Cette approche sera confortée en France par la « doctrine Mitterrand » qui offrit officiellement le refuge, au cours d’un discours lors du congrès de la Ligue des Droits de l’Homme en 1985, à tous ceux qui ayant « rompu avec la machine infernale du terrorisme » désireraient enfin « poser leur sac ». Le clivage gauche/droite à la française permettra de bien séparer en noir et blanc ce mouvement contestataire « unique en Europe par sa densité et sa longévité » en oubliant le fond historique de Guerre Froide et de « stratégie de la tension ». Ce morceau d’histoire mal connu, enfoui sous la bonne conscience des pétitionnaires patentés de Saint-Germain des Prés, reviendra en boomerang dans le paysage médiatique après les évènements du 11 septembre 2001, lorsqu’en août 2002 le gouvernement français extradera Paolo Persichetti, ancien membre de la dernière branche des Brigades Rouges, les BR-UCC, reconverti grâce à la doctrine Mitterrand en professeur à l’Université Paris-VIII. Mais, bien sûr, l’affaire la plus médiatisée fut celle de Cesare Battisti, ancien animateur d’un groupuscule milanais : les Prolétaires armés pour le communisme (PAC), concierge à Paris et auteur de romans noirs, qui ne devra son salut qu’à la fuite au Brésil. Je garde le souvenir d’une conférence organisée par Télérama en 2004 où la délirante Fred Vargas délivrait sa version très germanopratine de l’affaire. Le BHL, non présent ce soir-là, délivrait avec plus de subtilité la même version.

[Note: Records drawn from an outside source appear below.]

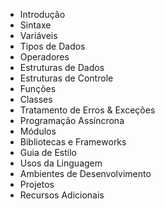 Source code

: - Introdução
- Sintaxe
- Variáveis
- Tipos de Dados
- Operadores
- Estruturas de Dados
- Estruturas de Controle
- Funções
- Classes
- Tratamento de Erros & Exceções
- Programação Assíncrona
- Módulos
- Bibliotecas e Frameworks
- Guia de Estilo
- Usos da Linguagem
- Ambientes de Desenvolvimento
- Projetos
- Recursos Adicionais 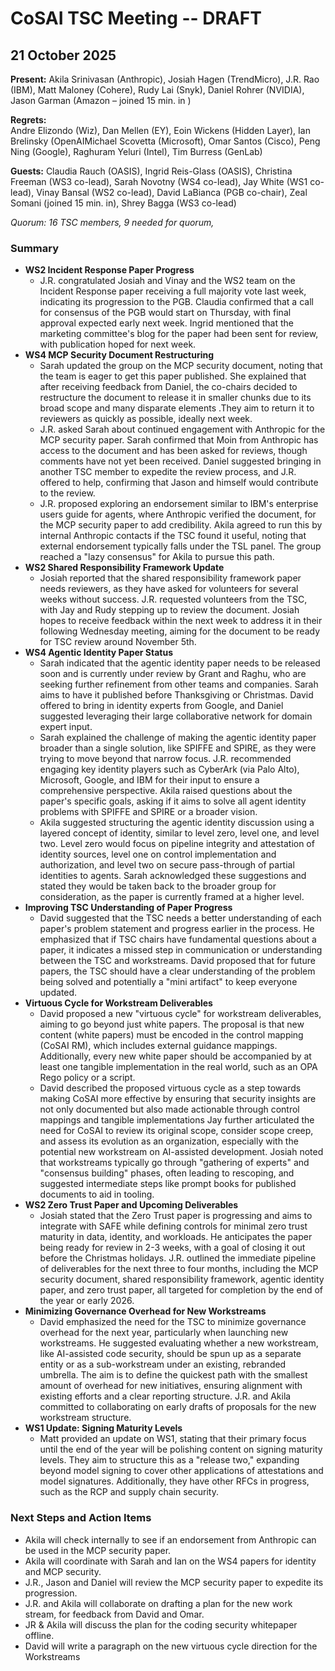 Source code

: # CoSAI TSC Meeting -- DRAFT

## 21 October 2025

**Present:** Akila Srinivasan (Anthropic), Josiah Hagen (TrendMicro),  J.R. Rao (IBM), Matt Maloney (Cohere), Rudy Lai (Snyk), Daniel Rohrer (NVIDIA), Jason Garman (Amazon – joined 15 min. in ) 

**Regrets:**  
Andre Elizondo (Wiz), Dan Mellen (EY), Eoin Wickens (Hidden Layer), Ian Brelinsky (OpenAIMichael Scovetta (Microsoft), Omar Santos (Cisco), Peng Ning (Google),  Raghuram Yeluri (Intel), Tim Burress (GenLab)

**Guests:** Claudia Rauch (OASIS), Ingrid Reis-Glass (OASIS), Christina Freeman (WS3 co-lead), Sarah Novotny (WS4 co-lead), Jay White (WS1 co-lead), Vinay Bansal (WS2 co-lead), David LaBianca (PGB co-chair), Zeal Somani (joined 15 min. in), Shrey Bagga (WS3 co-lead) 

*Quorum: 16 TSC members, 9 needed for quorum,* 

### Summary

* **WS2 Incident Response Paper Progress**   
  * J.R. congratulated Josiah and Vinay and the WS2 team on the Incident  Response paper receiving a full majority vote last week, indicating its progression to the PGB. Claudia confirmed that a call for consensus of the PGB would start on Thursday, with final approval expected early next week. Ingrid mentioned that the marketing committee's blog for the paper had been sent for review, with publication hoped for next week.  
* **WS4 MCP Security Document Restructuring**   
  * Sarah updated the group on the MCP security document, noting that the team is eager to get this paper published. She explained that after receiving feedback from Daniel, the co-chairs decided to restructure the document to release it in smaller chunks due to its broad scope and many disparate elements .They aim to return it to reviewers as quickly as possible, ideally next week.  
  * J.R. asked Sarah about continued engagement with Anthropic for the MCP security paper. Sarah confirmed that Moin from Anthropic has access to the document and has been asked for reviews, though comments have not yet been received. Daniel suggested bringing in another TSC member to expedite the review process, and J.R. offered to help, confirming that Jason and himself would contribute to the review.  
  * J.R. proposed exploring an endorsement similar to IBM's enterprise users guide for agents, where Anthropic verified the document, for the MCP security paper to add credibility. Akila agreed to run this by internal Anthropic contacts if the TSC found it useful, noting that external endorsement typically falls under the TSL panel. The group reached a "lazy consensus" for Akila to pursue this path.  
* **WS2 Shared Responsibility Framework Update**  
  * Josiah reported that the shared responsibility framework paper needs reviewers, as they have asked for volunteers for several weeks without success. J.R. requested volunteers from the TSC, with Jay and Rudy stepping up to review the document. Josiah hopes to receive feedback within the next week to address it in their following Wednesday meeting, aiming for the document to be ready for TSC review around November 5th.  
* **WS4 Agentic Identity Paper Status**   
  * Sarah indicated that the agentic identity paper needs to be released soon and is currently under review by Grant and Raghu, who are seeking further refinement from other teams and companies. Sarah aims to have it published before Thanksgiving or Christmas. David offered to bring in identity experts from Google, and Daniel suggested leveraging their large collaborative network for domain expert input.  
  * Sarah explained the challenge of making the agentic identity paper broader than a single solution, like SPIFFE and SPIRE, as they were trying to move beyond that narrow focus. J.R. recommended engaging key identity players such as CyberArk (via Palo Alto), Microsoft, Google, and IBM for their input to ensure a comprehensive perspective. Akila raised questions about the paper's specific goals, asking if it aims to solve all agent identity problems with SPIFFE and SPIRE or a broader vision.  
  * Akila suggested structuring the agentic identity discussion using a layered concept of identity, similar to level zero, level one, and level two. Level zero would focus on pipeline integrity and attestation of identity sources, level one on control implementation and authorization, and level two on secure pass-through of partial identities to agents. Sarah acknowledged these suggestions and stated they would be taken back to the broader group for consideration, as the paper is currently framed at a higher level.  
* **Improving TSC Understanding of Paper Progress**  
  * David suggested that the TSC needs a better understanding of each paper's problem statement and progress earlier in the process. He emphasized that if TSC chairs have fundamental questions about a paper, it indicates a missed step in communication or understanding between the TSC and workstreams. David proposed that for future papers, the TSC should have a clear understanding of the problem being solved and potentially a "mini artifact" to keep everyone updated.  
* **Virtuous Cycle for Workstream Deliverables**   
  * David proposed a new "virtuous cycle" for workstream deliverables, aiming to go beyond just white papers. The proposal is that new content (white papers) must be encoded in the control mapping (CoSAI RM), which includes external guidance mappings. Additionally, every new white paper should be accompanied by at least one tangible implementation in the real world, such as an OPA Rego policy or a script.  
  * David described the proposed virtuous cycle as a step towards making CoSAI more effective by ensuring that security insights are not only documented but also made actionable through control mappings and tangible implementations Jay further articulated the need for CoSAI to review its original scope, consider scope creep, and assess its evolution as an organization, especially with the potential new workstream on AI-assisted development. Josiah noted that workstreams typically go through "gathering of experts" and "consensus building" phases, often leading to rescoping, and suggested intermediate steps like prompt books for published documents to aid in tooling.  
* **WS2 Zero Trust Paper and Upcoming Deliverables**  
  * Josiah stated that the Zero Trust paper is progressing and aims to integrate with SAFE while defining controls for minimal zero trust maturity in data, identity, and workloads. He anticipates the paper being ready for review in 2-3 weeks, with a goal of closing it out before the Christmas holidays. J.R. outlined the immediate pipeline of deliverables for the next three to four months, including the MCP security document, shared responsibility framework, agentic identity paper, and zero trust paper, all targeted for completion by the end of the year or early 2026\.  
* **Minimizing Governance Overhead for New Workstreams**   
  * David emphasized the need for the TSC to minimize governance overhead for the next year, particularly when launching new workstreams. He suggested evaluating whether a new workstream, like AI-assisted code security, should be spun up as a separate entity or as a sub-workstream under an existing, rebranded umbrella. The aim is to define the quickest path with the smallest amount of overhead for new initiatives, ensuring alignment with existing efforts and a clear reporting structure. J.R. and Akila committed to collaborating on early drafts of proposals for the new workstream structure.  
* **WS1 Update: Signing Maturity Levels**   
  * Matt provided an update on WS1, stating that their primary focus until the end of the year will be polishing content on signing maturity levels. They aim to structure this as a "release two," expanding beyond model signing to cover other applications of attestations and model signatures. Additionally, they have other RFCs in progress, such as the RCP and supply chain security.

### Next Steps and Action Items

* Akila will check internally to see if an endorsement from Anthropic can be used in the MCP security paper.  
* Akila will coordinate with Sarah and Ian on the WS4 papers for identity and MCP security.  
* J.R., Jason and Daniel will review the MCP security paper to expedite its progression.  
* J.R. and Akila will collaborate on drafting a  plan for the new work stream, for feedback from David and Omar.  
* JR & Akila will discuss the plan for the coding security whitepaper offline.  
* David will write a paragraph on the new virtuous cycle direction for the Workstreams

Sans entrer dans le détail, il me faut rappeler que les Prolétaires armés pour le communisme, organisation peu structurée, ont commis des hold-ups et quatre meurtres : ceux du gardien de prison Antonio Santoro le 6 juin 1978 à Udine, du bijoutier Pierluigi Torregiani le 16 février 1979 à Milan, du boucher Lino Sabbadin le même jour près de Mestre et du policier Andrea Campagna le 19 avril 1979 à Milan. Lors de la fusillade contre Pierluigi Torregiani, une balle perdue, a blessé son jeune fils Alberto Torregiani, avec qui il se promenait, et ce dernier en est resté paraplégique. Les quatre tireurs, Gabriele Grimaldi, Giuseppe Memeo, Sebastiano Masala et Sante Fatone, ont été identifiés et condamnés en 1981. Les PAC reprochaient aux commerçants Torregiani et Sabbadin d'avoir résisté aux braquages commis par des membres de leur groupe. Pas très glorieux tout cela, dans plusieurs textes publiés des années plus tard, Cesare Battisti indiquera avoir renoncé à la lutte armée en 1978, à la suite de l'assassinat d'Aldo Moro et se dira innocent des quatre assassinats revendiqués par les Prolétaires armés pour le communisme. Arrêté le 26 juin 1979 et condamné en 1981 pour appartenance à une bande armée il s’évade le 4 octobre 1981, avec l’aide de membres des PAC, de la prison de Frosinone et il s'enfuit d'Italie pour rejoindre la France puis le Mexique en 1982. C’est alors que Pietro Mutti, un des chefs des PAC recherché pour le meurtre de Santoro et condamné par contumace, est arrêté ; suite à ses déclarations, Cesare Battisti est impliqué par la justice italienne dans les quatre meurtres commis par les PAC, directement pour les meurtres du gardien de prison et du policier et pour complicité dans ceux des deux autres victimes. Le procès de Cesare Battisti est donc rouvert en 1987, et il sera condamné par contumace en 1988 pour un double meurtre (Santoro, Campagna) et deux complicités d'assassinat (Torregiani, Sabbadin). La sentence est confirmée le 16 février 1990 par la 1re cour d'assises d'appel de Milan, puis après cassation partielle, le 31 mars 1993 par la 2e cour d'assises d'appel de Milan. Il en résulte une condamnation à réclusion criminelle à perpétuité, avec isolement diurne de six mois, selon la procédure italienne de contumace.